MINO has also been combined with the anti-oxidant N-acetyl cysteine (NAC) [45]. In a rat CCI model, MINO restored acquisition, but not retention of an active place avoidance task [45]. NAC alone did not improve task acquisition. Combining both drugs restored both acquisition and retention of active place avoidance suggesting synergistic improvement of memory [45]. Increasing the intertrial interval from 10 min to 1 day increases the demand for long-term memory to acquire active place avoidance. Treatment with MINO plus NAC improved the 1-day interval version of active place avoidance while the individual drugs had no effect [22]. Lowering the dose of both MINO (22.5 mg/kg) and NAC (75 mg/kg) resulted in no loss of efficacy [44]. The combination of MINO (22.5 mg/kg) plus NAC (75 mg/kg) had a therapeutic time window of at least 12 h [44]. CHI lowers hippocampal levels of MAP2. MAP2 levels increase in injured mice when the combination was dosed beginning at six or 12 hours after injury. This suggests synergy since the individual drugs had no effect on MAP2 levels [44]. Myelin levels in corpus callosum were restored when MINO or MINO plus NAC was initiated 12 hours post-injury; at 24 hours post-injury, only the combination was effective. These data suggest drug indifference when first dosed at 12 hours, but drug synergy when the time to first dose was increased to 24 hours. Loss of oligodendrocytes in both the rat CCI and mouse CHI models was more effectively prevented by MINO plus NAC than the individual drugs [26, 50]. Analysis of microglial activation also revealed synergistic action. In the rat CCI model, dosing of MINO one hour post injury lowered microglial expression of Iba-1, Arg^HI, and Fzz-1 at 2 days post-injury, suggesting suppression of microglial activation.

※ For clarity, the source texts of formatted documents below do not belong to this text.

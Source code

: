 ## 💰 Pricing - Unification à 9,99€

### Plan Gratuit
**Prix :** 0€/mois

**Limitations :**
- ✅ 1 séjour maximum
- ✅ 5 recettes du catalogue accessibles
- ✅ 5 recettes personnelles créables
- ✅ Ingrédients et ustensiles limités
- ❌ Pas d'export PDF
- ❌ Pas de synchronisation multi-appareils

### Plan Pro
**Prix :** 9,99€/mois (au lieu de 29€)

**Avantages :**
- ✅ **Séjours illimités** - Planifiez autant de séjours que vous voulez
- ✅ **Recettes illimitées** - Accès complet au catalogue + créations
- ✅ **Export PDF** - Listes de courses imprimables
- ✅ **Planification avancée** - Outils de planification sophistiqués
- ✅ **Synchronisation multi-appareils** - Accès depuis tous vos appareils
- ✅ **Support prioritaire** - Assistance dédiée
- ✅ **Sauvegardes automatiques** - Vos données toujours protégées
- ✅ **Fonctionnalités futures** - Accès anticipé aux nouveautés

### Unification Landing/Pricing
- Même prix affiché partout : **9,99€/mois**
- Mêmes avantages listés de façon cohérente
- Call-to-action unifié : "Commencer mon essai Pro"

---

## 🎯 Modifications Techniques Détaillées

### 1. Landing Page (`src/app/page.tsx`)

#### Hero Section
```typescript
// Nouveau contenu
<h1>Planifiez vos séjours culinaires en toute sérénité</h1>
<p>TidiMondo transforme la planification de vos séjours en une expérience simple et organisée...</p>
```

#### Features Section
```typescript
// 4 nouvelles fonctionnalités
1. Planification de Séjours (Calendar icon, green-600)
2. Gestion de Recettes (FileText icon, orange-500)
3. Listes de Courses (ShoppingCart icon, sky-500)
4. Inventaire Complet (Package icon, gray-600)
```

One hour NAC dosing had no effect. Dosing of MINO plus NAC one hour post-injury increased microglial expression of Iba-1, Arg^HI, and Fzz-1 at 2 days post-injury that lowered significantly at 4 days. The differential effect of the combination to the individual drugs suggests a synergistic modulation of microglial activation [26]. MINO plus NAC, but not the individual drugs, induced transcription of CD40 and CD86 that promote myelin repair [26]. Thus, the synergistic action of MINO plus NAC has been demonstrated in two TBI models with a variety of therapeutic outcomes.

The MINO plus NAC combination retained therapeutic efficacy when first dosed 3 days post-injury. In the CHI model, injured mice could acquire and retain Barnes maze when MINO plus NAC was first dosed at 3 days post injury. In hippocampal CA1, a first dose of MINO plus NAC 3 days post-injury blocked bilateral neuronal and synaptic loss and maintained neuronal morphology. A similar treatment, however, was only effective on contralesional CA3 neurons [63].

Conclusions

At present, no drugs are available to treat TBI; it remains unknown how much preclinical efficacy a drug needs to be translated to the clinic. MINO has multiple modes of action which have resulted in multiple demonstrations of therapeutic efficacy in preclinical testing (Table 1). MINO has shown promise including some evidence of efficacy in small clinical trials for TBI (Table 2). MINO may become more potent with improved drug delivery or combining it with additional drugs (Table 3). More studies are needed on dosing MINO with a clinically useful therapeutic time window and in gyrencephalic TBI animal models to better design clinical trials for TBI.

Funding

This work was funded by an award (NS108190) to P.J.B.

Declarations

Conflict of Interest

The authors declare no competing interests.